To fix this, you'd need to ban trade secrecy entirely. As in, if you have some kind of invention or creative work you must publish sufficient information to replicate it "in a timely manner". This would be one of those absolutely insane schemes that only a villain in an Ayn Rand book would come up with.

replies(1): >>35404345 #

46. sp332 ◴[01 Apr 23 16:59 UTC] No.35401864{5}[source]▶

>>35396194 #

I'm pretty sure she knows already?

47. VernorVintage ◴[01 Apr 23 19:55 UTC] No.35403525{3}[source]▶

>>35397974 #

It's a pretty big concern if you had to spend a billion on training, but 6 months later the open source community is able to replicate your training for <100K because you were too cheap to hire an extra 100 optimization experts

That'd be a 10,000 fold depreciation of an asset due to a preventable oversight. Ouchies.

48. kmeisthax ◴[01 Apr 23 20:42 UTC] No.35403868{6}[source]▶

>>35398659 #

Yes, that's the "strategic" play I mentioned before.

This isn't really helpful for people who want open AI though, because if your strategy is to deny OpenAI data and knowledge then you aren't going to release any models either.

49. breck ◴[01 Apr 23 21:37 UTC] No.35404345{5}[source]▶

>>35401622 #

> Abolishing the copyright clause would not solve this problem because OpenAI is not leveraging copyright or patents. They're just not releasing anything.

The problem is how in the world is ChatGPT so good compared to the average human being? The answer is that human beings (except for the 1%), have their left hands tied behind their back because of copyright law.

50. ◴[02 Apr 23 02:40 UTC] No.35406593{4}[source]▶

>>35400271 #

51. datadeft ◴[02 Apr 23 06:52 UTC] No.35407867{3}[source]▶

>>35393655 #

I was thinking about the limitation by the mobile HW. Yeah GPU support would be nice.

52. datadeft ◴[02 Apr 23 06:52 UTC] No.35407869{3}[source]▶

>>35393662 #

This is what my comment is about. It happened much sooner than I thought.

53. Max-Limelihood ◴[03 Apr 23 22:57 UTC] No.35432517{4}[source]▶

>>35395401 #

In ML? No, the best competition for Python in ML is... well, it's either C++ or Julia, depending on how you define "competition," given Python is effectively a glorified C++ interface.

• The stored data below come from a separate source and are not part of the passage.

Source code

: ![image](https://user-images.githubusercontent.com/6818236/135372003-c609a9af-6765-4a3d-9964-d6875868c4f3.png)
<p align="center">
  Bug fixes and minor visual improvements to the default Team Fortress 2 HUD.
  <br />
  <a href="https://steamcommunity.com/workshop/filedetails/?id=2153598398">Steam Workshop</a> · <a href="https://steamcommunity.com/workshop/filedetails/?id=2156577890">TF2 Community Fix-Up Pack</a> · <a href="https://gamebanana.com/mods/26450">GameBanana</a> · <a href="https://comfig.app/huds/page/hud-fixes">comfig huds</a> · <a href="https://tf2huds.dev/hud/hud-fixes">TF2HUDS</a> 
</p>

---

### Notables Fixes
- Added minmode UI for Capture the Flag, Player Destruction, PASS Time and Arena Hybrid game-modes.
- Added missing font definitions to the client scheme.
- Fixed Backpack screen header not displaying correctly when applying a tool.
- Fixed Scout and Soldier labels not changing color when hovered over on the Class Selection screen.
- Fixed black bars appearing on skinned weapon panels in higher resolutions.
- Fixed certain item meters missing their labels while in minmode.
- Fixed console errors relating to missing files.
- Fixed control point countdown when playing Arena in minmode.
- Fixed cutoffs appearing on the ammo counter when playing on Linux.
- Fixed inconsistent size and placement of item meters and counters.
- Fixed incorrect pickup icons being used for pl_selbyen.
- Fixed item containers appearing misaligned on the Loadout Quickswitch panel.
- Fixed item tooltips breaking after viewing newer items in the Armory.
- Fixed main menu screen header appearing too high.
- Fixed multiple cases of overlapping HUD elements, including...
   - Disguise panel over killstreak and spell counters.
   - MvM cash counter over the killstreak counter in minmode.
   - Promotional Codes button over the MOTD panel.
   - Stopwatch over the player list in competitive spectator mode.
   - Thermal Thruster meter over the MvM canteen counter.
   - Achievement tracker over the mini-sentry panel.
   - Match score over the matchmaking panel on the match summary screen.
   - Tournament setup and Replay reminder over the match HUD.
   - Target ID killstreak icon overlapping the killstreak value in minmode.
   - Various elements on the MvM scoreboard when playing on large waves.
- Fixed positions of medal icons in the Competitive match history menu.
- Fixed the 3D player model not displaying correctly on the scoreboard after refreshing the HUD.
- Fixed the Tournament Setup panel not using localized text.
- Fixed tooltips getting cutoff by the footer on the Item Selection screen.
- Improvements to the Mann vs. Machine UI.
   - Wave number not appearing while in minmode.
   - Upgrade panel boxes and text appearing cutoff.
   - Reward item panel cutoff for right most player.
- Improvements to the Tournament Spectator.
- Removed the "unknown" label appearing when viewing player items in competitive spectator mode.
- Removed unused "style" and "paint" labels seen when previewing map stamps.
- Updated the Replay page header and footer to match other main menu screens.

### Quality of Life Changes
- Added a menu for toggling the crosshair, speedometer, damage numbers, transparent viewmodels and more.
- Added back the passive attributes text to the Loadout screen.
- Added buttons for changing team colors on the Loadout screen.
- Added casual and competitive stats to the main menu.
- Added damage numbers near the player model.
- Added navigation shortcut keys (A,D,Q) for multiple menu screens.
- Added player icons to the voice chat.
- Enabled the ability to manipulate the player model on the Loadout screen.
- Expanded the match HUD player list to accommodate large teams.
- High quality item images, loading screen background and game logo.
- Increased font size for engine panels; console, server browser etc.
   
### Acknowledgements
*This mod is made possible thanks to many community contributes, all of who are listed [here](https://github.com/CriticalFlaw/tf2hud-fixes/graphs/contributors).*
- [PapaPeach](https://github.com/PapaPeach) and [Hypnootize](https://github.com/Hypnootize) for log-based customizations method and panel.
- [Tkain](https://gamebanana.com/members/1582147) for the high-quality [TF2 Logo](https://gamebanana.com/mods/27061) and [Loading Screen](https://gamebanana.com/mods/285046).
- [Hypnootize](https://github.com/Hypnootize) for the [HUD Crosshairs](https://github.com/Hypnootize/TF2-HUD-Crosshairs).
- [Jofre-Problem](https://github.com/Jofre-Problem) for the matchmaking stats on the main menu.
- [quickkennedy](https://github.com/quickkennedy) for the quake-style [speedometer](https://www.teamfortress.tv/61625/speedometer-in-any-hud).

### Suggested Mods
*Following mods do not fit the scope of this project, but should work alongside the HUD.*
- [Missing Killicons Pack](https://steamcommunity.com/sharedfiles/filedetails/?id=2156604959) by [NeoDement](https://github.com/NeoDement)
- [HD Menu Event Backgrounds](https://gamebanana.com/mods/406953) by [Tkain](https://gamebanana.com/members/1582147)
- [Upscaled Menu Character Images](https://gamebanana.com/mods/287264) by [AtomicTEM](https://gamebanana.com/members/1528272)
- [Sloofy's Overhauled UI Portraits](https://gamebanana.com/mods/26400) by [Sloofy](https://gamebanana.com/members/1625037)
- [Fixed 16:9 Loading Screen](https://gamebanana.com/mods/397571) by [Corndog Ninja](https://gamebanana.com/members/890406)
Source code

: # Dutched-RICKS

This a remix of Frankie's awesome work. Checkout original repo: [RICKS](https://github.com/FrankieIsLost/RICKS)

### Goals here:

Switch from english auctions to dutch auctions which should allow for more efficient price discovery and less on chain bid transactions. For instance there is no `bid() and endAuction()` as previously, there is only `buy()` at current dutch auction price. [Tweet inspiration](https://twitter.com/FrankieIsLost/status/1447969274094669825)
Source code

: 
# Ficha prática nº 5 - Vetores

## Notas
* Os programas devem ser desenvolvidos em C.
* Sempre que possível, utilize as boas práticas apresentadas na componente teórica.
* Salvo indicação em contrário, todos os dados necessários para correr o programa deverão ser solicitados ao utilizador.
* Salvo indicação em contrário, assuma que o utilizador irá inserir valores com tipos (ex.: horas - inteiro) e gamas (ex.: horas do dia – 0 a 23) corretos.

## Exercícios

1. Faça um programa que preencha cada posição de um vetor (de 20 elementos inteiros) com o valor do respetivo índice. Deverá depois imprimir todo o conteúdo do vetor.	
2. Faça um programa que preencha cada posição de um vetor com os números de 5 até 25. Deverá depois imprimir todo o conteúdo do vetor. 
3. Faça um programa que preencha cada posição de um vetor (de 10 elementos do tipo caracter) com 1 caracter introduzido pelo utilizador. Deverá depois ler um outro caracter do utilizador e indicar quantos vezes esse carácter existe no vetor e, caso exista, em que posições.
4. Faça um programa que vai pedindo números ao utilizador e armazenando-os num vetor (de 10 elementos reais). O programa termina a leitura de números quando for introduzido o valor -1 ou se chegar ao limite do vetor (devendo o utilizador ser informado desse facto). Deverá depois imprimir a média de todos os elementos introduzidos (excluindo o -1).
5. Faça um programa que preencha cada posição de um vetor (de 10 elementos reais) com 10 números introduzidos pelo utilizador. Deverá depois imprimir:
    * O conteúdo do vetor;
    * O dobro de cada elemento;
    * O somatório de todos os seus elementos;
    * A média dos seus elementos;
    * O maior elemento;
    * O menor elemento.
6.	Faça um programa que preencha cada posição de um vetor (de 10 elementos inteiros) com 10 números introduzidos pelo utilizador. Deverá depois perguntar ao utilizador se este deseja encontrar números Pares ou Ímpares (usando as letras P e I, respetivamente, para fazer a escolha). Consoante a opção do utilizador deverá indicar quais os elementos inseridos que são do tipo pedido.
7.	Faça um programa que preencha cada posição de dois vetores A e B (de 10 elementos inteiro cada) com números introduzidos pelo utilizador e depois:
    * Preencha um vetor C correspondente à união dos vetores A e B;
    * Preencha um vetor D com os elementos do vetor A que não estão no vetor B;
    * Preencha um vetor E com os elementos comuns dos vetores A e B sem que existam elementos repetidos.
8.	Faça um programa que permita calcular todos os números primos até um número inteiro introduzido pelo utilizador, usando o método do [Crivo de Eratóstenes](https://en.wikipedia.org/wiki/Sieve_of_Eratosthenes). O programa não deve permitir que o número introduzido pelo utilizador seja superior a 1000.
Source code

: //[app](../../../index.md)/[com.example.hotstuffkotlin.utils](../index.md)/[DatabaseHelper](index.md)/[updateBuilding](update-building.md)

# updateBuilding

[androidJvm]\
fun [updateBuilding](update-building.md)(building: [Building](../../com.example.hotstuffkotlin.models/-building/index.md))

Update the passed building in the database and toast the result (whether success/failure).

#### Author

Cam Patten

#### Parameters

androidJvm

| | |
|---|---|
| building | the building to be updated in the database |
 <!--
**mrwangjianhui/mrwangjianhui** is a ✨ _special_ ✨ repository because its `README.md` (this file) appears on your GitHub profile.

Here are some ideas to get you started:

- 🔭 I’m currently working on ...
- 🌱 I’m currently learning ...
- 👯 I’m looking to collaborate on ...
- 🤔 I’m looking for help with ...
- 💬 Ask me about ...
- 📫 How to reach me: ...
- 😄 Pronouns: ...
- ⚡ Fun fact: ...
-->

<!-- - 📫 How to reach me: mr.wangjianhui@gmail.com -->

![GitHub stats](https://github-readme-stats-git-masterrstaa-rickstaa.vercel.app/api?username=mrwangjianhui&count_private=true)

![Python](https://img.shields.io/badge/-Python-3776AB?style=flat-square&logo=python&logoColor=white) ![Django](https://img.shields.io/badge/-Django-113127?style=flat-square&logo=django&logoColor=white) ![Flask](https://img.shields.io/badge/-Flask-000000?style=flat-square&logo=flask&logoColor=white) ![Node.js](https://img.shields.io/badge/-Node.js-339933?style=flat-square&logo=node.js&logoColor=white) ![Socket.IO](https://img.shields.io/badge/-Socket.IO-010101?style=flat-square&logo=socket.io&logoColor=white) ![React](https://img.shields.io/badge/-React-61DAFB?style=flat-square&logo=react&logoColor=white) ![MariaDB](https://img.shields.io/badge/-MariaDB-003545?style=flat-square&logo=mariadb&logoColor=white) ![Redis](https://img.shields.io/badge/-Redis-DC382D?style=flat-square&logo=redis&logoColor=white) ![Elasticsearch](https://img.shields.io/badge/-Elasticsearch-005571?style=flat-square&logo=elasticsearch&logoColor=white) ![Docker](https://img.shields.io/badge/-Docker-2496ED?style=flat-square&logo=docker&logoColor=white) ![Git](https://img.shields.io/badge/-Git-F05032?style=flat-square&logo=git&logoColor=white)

54. Max-Limelihood ◴[04 Apr 23 16:42 UTC] No.35442394{3}[source]▶

>>35394897 #

It really is that slow.

You're completely correct that the speed-sensitive parts are written in lower-level libraries, but another way to phrase that is "Python can go really fast, as long as you don't use Python." But this also means ML is effectively hamstrung into only using methods that already exist and have been coded in C++, since anything in Python would be too slow to compete.

There's lots of languages that make good tradeoffs between performance and usability. Python is not one of those languages. It is, at best, only slightly harder to use than Julia, yet orders-of-magnitude slower.

55. Robotbeat ◴[14 Apr 23 19:04 UTC] No.35573426[source]▶

>>35393921 #

Training via CPU isn’t that bad if fully optimized with AVX512 extensions.